## [Data records]
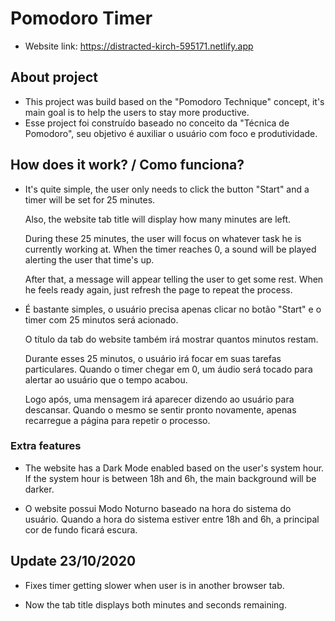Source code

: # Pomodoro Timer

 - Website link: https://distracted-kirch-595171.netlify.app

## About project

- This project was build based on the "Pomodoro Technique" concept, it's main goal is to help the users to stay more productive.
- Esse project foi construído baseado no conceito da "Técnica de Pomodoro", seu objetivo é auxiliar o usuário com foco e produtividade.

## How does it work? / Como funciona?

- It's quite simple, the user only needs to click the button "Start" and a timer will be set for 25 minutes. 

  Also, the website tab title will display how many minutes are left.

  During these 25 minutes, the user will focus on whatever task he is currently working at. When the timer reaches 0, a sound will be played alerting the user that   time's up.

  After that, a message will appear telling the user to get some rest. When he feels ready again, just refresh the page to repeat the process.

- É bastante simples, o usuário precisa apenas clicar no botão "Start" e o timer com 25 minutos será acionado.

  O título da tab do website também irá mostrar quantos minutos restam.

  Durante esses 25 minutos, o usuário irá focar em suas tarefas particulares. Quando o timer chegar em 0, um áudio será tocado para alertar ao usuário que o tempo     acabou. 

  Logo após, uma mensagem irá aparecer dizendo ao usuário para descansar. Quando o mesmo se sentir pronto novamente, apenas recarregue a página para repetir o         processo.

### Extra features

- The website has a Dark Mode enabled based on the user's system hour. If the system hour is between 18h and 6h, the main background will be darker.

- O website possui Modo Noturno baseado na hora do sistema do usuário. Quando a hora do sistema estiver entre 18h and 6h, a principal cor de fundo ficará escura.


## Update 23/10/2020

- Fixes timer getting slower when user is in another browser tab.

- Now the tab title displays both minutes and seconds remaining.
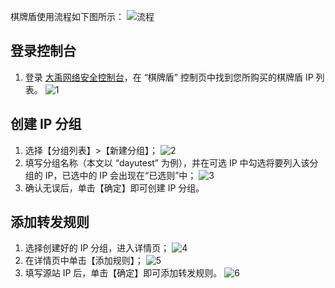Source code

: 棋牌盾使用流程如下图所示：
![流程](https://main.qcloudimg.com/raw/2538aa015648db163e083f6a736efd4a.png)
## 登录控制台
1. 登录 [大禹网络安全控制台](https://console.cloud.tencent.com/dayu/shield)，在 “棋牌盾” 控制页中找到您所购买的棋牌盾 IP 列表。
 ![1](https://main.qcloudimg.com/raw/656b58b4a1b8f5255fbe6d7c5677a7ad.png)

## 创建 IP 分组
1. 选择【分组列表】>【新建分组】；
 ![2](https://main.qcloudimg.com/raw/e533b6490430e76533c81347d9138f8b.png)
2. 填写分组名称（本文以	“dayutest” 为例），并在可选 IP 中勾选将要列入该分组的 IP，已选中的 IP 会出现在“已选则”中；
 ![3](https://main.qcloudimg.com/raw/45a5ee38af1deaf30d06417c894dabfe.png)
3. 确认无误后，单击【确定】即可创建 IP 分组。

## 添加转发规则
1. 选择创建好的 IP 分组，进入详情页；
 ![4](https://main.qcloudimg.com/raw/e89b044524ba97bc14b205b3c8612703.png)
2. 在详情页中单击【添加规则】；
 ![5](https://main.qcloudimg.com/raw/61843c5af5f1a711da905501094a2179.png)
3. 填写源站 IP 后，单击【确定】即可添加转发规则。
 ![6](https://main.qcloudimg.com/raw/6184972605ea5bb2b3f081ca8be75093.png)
--
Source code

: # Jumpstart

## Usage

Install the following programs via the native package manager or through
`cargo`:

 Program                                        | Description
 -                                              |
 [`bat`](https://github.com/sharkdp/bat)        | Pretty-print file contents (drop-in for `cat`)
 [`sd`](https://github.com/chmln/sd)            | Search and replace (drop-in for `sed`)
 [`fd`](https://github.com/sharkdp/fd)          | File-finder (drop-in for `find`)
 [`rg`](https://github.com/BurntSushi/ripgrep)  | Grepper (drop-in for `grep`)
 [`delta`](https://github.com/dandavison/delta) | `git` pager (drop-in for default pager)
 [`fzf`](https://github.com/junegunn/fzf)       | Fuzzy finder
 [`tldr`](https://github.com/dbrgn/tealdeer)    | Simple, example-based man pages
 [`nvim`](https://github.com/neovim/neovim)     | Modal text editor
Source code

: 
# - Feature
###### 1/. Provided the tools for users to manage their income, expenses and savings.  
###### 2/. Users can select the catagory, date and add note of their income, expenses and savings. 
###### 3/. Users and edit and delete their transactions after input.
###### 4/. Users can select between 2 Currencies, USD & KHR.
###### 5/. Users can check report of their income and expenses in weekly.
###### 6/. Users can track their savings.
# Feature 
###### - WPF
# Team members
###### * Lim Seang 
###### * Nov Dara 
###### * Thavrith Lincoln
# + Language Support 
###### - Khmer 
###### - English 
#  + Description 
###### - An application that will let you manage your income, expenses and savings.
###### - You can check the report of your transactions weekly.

## [Task statement]
Once you find the line with "# Team members" above, print it and every line after it up to and including the line with "###### - An application", exactly as written and nothing else.

## [Solution for this exercise]
# Team members
###### * Lim Seang 
###### * Nov Dara 
###### * Thavrith Lincoln
# + Language Support 
###### - Khmer 
###### - English 
#  + Description 
###### - An application that will let you manage your income, expenses and savings.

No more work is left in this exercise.